P0385CLINICAL DIFFERENCES OF MEMBRANOPROLIFERATIVE GLOMERULONEPHROPATHY (MPGN) ACCORDING TO PRESENCE OF HEPATITIS B VIRUS INFECTION

Abstract

Abstract Background and Aims Traditional definition of MPGN by morphologic changes on light microscopic examination was reclassified into MPGN caused by immunoglobulin/immune complex injury and C3 glomerulopathy (C3G) with alternative complement pathway abnormality based on immunofluorescence staining. MPGN might be caused by various causes such as malignancy, infection, autoimmune diseases, etc. It was rarely known the clinical characteristics of MPGN according to the possible causes excluding C3G. Method We enrolled 20,481 adult patients having native kidney biopsy for diagnosis of nephritis between 1979 and 2018, retrospectively. Among them, there were 553 patients with MPGN whom we reclassified into 18 patients with C3G and 535 MPGN patients. We excluded patients with cancer, autoimmune disease, hepatitis C virus infection, C3G, or combined pathologic diagnosis other than MPGN. Finally, we enrolled 156 patients without hepatitis B surface antigen (HBsAg)[MPGN] and 48 patients with HBsAg [MPGN_HBV]. The final outcomes were incidences of end stage renal disease (ESRD) and death.
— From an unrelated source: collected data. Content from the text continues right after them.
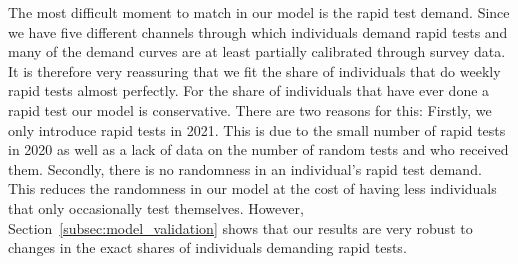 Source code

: The most difficult moment to match in our model is the rapid test demand. Since we have
five different channels through which individuals demand rapid tests and many of the
demand curves are at least partially calibrated through survey data. It is therefore very
reassuring that we fit the share of individuals that do weekly rapid tests almost
perfectly. For the share of individuals that have ever done a rapid test our model is
conservative. There are two reasons for this: Firstly, we only introduce rapid tests in
2021. This is due to the small number of rapid tests in 2020 as well as a lack of data on
the number of random tests and who received them. Secondly, there is no randomness in an
individual's rapid test demand. This reduces the randomness in our model at the cost of
having less individuals that only occasionally test themselves.  However,
Section~\ref{subsec:model_validation} shows that our results are very robust to changes
in the exact shares of individuals demanding rapid tests.

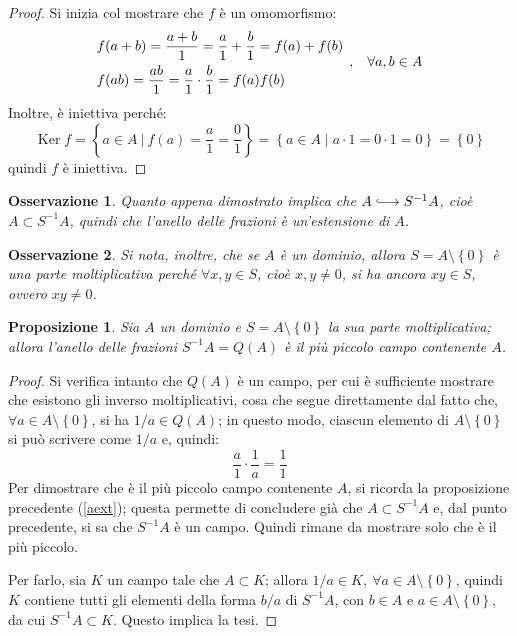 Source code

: \documentclass[12pt]{scrartcl}
\theoremstyle{style}
\newtheorem{prop}{Proposizione}[section]
\newtheorem{osservazione}{Osservazione}[section]
\numberwithin{equation}{subsection}
\newcommand{\longhookrightarrow}{\lhook\joinrel\longrightarrow}
\begin{document}
	\begin{proof}
		Si inizia col mostrare che $f$ \`e un omomorfismo:
		\[
			\begin{split}
				&f(a + b) = \frac{a+b}{1} = \frac{a}{1}+\frac{b}{1} = f(a) + f(b) \\
				&f(ab)  = \frac{ab}{1} = \frac{a}{1} \cdot \frac{b}{1} = f(a) f(b)
			\end{split} \hspace{.15cm} , \hspace{.3cm} \forall a,b \in A
		\] 
	Inoltre, \`e iniettiva perch\'e:
	\[
	\operatorname{Ker} f = \left\{ a \in  A \ \Big\lvert \ f(a) = \frac{a}{1} = \frac{0}{1} \right\} = \left\{ a \in A  \mid a \cdot 1 = 0\cdot 1 = 0 \right\} = \left\{ 0 \right\} 
	\] 
	quindi $f$ \`e iniettiva.
	\end{proof}
\begin{osservazione}
Quanto appena dimostrato implica che $A \longhookrightarrow  S^{-1}A$, cio\`e $A \subset S^{-1}A$, quindi che l'anello delle frazioni \`e un'estensione di $A$.
\end{osservazione}
\begin{osservazione}
Si nota, inoltre, che se $A$ \`e un dominio, allora $S = A \setminus\left\{ 0 \right\} $ \`e una parte moltiplicativa perch\'e $\forall x,y \in S$, cio\`e $x,y\neq 0$, si ha ancora $xy \in S$, ovvero $xy \neq 0$.
\end{osservazione}
\begin{prop}
	Sia $A$ un dominio e $S = A \setminus\left\{ 0 \right\} $ la sua parte moltiplicativa; allora l'anello delle frazioni $S^{-1}A=Q(A)$ \`e il pi\`u piccolo campo contenente $A$.
\end{prop}
	\begin{proof}
		Si verifica intanto che $Q(A)$ \`e un campo, per cui \`e sufficiente mostrare che esistono gli inverso moltiplicativi, cosa che segue direttamente dal fatto che, $\forall a \in A \setminus \left\{ 0 \right\} $, si ha $1 / a \in Q(A)$; in questo modo, ciascun elemento di $A\setminus\left\{ 0 \right\} $ si pu\`o scrivere come $1 / a$ e, quindi:
		\[
		\frac{a}{1}\cdot \frac{1}{a} = \frac{1}{1}
		\] 
		Per dimostrare che \`e il pi\`u piccolo campo contenente $A$, si ricorda la proposizione precedente (\ref{aext}); questa permette di concludere gi\`a che $A \subset S^{-1}A$ e, dal punto precedente, si sa che $S^{-1}A$ \`e un campo.
		Quindi rimane da mostrare solo che \`e il pi\`u piccolo.

		Per farlo, sia $K$ un campo tale che $A \subset K$; allora $1 / a \in K , \ \forall a \in A \setminus\left\{ 0 \right\} $, quindi $K$ contiene tutti gli elementi della forma $b / a$ di $S^{-1}A$, con $b \in A$ e $a \in A \setminus\left\{ 0 \right\} $, da cui $S^{-1}A \subset K$.
		Questo implica la tesi.
	\end{proof}
\end{document}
Results Patients with MPGN_HBV are younger than MPGN (45.5 ± 15.8 years vs 54.6 ± 15.7 years, p=0.001) and included more males (43 (89.6%) vs 97 (62.2%), p<0.001). The systolic blood pressure was not different between groups but the diastolic blood pressure was higher in MPGN_HBV (85.4 ± 10.4 mmHg vs 80.7 ± 13.4 mmHg, p=0.018). The level of urine protein to creatinine ratio was not different between groups but the level of glomerular filtration rate (GFR) was higher in patients with MPGN_HBV compared to patients with MPGN (65.8 ± 29.0 ml/min/1.73 m2 vs 57.5 ± 34.8 ml/min/1.73 m2, p=0.039). Mortality was observed in 2 patients with MPGN_HBV (4.2 %) and 9 patients with MPGN (5.8%)(p=1.000) during 64.9 months (median). Incident ESRD was notified in 6 patients with MPGN_HBV (13.3 %) and 39 patients with MPGN (26.5 %)(p=0.067) during 47.8 months (median). HBV positivity was not a risk factor to mortality (p=0.847) and was not a risk factor to incident ESRD (p=0.108), either, by Cox’s hazard proportional model adjusted with related factors to mortality. The most important risk factor was hemoglobin and GFR at renal biopsy. Conclusion The clinical characteristics of MPGN according to presence of HBsAg were different, however, the prognosis was not dependent on HBsAg positivity, which suggested the severity of renal injury was more important than the cause of renal injury.